### Exercise aim:
Report each line below that carries the word "label".
Start of Records provided
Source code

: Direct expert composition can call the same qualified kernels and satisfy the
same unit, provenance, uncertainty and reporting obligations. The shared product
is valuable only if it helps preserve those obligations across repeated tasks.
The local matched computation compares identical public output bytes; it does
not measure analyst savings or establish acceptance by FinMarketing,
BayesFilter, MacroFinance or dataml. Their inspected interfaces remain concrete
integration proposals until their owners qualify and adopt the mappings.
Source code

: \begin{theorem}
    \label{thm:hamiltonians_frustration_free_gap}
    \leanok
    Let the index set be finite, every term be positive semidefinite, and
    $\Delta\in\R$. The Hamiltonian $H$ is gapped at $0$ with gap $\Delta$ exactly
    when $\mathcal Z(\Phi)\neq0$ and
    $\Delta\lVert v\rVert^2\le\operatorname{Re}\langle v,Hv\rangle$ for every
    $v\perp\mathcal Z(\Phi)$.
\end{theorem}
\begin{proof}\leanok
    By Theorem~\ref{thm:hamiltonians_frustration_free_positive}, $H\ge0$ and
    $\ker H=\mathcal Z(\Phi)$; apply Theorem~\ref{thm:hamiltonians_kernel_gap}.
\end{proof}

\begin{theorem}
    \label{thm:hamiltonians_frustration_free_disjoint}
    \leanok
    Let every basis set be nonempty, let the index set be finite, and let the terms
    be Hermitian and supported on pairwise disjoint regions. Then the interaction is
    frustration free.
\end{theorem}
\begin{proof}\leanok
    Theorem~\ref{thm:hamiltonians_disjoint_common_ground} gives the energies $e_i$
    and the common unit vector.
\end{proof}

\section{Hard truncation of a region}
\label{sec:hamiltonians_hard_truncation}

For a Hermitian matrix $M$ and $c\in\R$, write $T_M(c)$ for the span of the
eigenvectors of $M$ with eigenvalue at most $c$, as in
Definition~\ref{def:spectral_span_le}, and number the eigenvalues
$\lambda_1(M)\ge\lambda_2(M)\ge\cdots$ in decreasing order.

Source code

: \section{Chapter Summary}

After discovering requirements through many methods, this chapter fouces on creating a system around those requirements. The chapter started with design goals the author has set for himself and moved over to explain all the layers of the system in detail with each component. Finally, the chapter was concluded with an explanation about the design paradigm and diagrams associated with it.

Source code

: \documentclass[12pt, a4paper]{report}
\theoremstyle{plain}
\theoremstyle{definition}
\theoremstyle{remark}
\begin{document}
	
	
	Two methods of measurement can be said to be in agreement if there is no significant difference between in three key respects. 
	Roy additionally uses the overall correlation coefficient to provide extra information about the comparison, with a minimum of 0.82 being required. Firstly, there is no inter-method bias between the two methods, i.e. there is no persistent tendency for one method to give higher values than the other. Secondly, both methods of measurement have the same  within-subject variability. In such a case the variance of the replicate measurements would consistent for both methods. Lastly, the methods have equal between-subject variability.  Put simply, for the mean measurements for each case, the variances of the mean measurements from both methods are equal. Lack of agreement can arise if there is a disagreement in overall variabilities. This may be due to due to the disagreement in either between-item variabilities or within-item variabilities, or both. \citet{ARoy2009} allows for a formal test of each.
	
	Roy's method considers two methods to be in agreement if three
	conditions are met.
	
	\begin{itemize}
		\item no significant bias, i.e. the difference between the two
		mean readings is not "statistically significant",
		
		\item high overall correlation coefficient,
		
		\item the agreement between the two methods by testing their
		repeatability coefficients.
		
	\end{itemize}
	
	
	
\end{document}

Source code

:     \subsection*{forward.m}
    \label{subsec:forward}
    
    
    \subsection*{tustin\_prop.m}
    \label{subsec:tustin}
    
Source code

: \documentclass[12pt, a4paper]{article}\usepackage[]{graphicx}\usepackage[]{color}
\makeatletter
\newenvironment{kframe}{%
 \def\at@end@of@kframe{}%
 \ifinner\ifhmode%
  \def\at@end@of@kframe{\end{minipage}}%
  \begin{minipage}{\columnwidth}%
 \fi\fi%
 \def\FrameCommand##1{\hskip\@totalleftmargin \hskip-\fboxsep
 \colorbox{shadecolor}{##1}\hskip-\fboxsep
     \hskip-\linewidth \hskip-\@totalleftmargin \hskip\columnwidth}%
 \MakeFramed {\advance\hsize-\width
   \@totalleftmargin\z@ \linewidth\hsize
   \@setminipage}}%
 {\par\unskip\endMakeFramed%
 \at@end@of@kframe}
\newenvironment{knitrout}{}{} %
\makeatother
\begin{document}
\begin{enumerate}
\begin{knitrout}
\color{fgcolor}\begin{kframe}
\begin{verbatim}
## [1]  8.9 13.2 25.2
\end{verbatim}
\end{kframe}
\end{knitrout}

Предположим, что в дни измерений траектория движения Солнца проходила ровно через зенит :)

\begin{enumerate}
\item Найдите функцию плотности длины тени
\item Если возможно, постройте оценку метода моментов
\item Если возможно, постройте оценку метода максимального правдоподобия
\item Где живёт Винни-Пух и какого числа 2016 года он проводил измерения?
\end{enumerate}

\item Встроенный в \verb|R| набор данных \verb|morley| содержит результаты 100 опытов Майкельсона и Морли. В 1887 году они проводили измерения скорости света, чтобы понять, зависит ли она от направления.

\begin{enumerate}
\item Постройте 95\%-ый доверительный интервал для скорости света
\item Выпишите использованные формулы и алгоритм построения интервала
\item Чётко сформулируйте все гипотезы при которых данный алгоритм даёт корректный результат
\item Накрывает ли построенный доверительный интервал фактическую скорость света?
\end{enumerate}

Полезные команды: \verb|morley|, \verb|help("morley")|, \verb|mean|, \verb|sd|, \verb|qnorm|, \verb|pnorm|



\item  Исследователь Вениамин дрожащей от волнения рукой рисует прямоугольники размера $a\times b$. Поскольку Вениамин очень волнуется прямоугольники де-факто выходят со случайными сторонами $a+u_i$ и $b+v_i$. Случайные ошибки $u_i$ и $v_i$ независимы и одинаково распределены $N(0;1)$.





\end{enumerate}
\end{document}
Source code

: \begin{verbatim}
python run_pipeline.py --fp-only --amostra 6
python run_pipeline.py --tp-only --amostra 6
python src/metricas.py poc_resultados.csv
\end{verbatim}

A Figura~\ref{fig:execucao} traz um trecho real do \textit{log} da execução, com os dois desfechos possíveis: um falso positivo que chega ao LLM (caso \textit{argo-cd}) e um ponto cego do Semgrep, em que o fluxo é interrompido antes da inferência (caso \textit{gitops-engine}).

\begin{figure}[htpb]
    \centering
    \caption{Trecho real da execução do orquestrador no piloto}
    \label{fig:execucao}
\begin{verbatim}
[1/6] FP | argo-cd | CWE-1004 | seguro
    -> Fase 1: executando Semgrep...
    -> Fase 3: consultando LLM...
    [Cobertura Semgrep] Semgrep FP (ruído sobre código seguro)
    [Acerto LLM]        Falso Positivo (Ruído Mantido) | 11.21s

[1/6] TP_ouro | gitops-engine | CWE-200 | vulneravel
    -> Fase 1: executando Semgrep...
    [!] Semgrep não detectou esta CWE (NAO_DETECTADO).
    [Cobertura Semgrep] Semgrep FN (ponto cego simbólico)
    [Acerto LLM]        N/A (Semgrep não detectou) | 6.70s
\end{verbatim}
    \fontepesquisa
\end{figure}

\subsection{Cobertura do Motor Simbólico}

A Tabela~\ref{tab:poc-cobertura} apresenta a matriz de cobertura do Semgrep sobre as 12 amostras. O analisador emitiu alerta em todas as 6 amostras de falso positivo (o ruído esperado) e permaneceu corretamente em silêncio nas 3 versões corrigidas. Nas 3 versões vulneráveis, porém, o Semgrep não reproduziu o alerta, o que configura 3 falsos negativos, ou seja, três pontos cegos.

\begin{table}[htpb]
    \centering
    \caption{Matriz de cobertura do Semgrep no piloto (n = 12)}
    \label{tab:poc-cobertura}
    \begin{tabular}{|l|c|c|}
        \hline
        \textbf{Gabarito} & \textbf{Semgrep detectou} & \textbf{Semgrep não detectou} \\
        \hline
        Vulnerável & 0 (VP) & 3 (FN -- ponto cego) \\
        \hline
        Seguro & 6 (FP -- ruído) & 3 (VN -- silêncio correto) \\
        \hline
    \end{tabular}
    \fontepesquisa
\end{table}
End of Records provided
### Exercise answer:
    \label{thm:hamiltonians_frustration_free_gap}
    \label{thm:hamiltonians_frustration_free_disjoint}
\label{sec:hamiltonians_hard_truncation}
    \label{subsec:forward}
    \label{subsec:tustin}
    \label{fig:execucao}
    \label{tab:poc-cobertura}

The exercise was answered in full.